I decided to make a simple design that would be broken down into 7 different pieces:
• Front leg (x2)
• Back Leg (x2)
• Arm rest -connecting front and back leg- (x2)
The seat is elegantly supported from the edges of the branching legs creating a bridge between the front and the back legs. The ramification of the legs not only split in two directions with the same angle to each side generating a consistent flow in the legs but also creating the armrest. The biggest design challenge was creating the partition in the legs that become part of the armchair and seat. The front legs start thick from the ground and bend forward to become the seat and also backwards to become the armrests which then come down as the back legs. The ramification was the whole concept around the project, which made it an interesting detail.
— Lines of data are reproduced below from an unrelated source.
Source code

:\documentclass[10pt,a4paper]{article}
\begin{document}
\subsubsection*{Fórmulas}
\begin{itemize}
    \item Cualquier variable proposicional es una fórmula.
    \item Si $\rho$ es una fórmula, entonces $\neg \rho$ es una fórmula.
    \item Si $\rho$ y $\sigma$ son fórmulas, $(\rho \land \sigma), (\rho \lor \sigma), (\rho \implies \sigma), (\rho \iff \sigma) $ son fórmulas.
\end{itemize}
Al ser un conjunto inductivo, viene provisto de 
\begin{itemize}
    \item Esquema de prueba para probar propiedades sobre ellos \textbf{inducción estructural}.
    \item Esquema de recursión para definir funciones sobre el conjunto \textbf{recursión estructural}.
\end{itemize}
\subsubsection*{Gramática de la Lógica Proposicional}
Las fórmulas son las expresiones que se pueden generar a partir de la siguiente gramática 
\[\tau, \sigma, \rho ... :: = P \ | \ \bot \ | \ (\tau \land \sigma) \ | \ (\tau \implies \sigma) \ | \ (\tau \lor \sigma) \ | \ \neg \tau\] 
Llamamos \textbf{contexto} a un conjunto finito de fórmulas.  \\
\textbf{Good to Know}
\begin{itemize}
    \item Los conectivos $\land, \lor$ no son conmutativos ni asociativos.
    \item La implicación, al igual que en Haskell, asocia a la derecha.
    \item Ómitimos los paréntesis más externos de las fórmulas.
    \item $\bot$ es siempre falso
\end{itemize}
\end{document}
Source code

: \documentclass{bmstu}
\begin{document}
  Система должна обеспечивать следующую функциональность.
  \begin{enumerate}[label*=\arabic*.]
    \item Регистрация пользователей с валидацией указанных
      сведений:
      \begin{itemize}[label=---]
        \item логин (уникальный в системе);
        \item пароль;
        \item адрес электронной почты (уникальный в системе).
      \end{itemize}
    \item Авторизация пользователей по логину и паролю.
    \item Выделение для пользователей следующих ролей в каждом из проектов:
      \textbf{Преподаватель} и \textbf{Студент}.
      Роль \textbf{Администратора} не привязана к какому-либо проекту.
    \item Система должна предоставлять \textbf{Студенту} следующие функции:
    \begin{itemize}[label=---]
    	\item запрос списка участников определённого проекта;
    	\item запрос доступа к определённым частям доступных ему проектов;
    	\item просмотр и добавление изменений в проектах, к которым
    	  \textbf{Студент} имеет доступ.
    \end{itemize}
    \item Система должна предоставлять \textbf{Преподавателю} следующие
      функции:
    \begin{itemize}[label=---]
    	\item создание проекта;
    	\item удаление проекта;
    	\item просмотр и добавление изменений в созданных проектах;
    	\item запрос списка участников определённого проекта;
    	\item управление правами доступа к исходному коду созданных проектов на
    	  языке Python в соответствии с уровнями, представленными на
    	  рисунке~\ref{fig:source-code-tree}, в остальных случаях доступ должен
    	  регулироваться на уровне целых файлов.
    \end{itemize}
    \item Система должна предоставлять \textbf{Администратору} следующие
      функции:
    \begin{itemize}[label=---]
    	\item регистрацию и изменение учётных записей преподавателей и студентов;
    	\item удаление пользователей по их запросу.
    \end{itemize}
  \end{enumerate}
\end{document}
Material: Poplar bendy ply and red oak veneer
Molds: Random scrap plywood
Strip of plastic (x2) for quick and clean unmold
DAP® Weldwood® Plastic Resin Glue
Biscuit Joints to put the 7 pieces together
Step 1: Testing Ergonomics
Testing the ergonomics to verify if the angles and lengths are comfortable.
Step 2: Testing Material
The total material for my chair was 2 sheets 8x4 ft. of poplar bendy-ply of 3 mm and 1 sheet 8x4 ft. of red oak paper backed veneer. I got all of my material at Macbeath in San Jose for less than $100.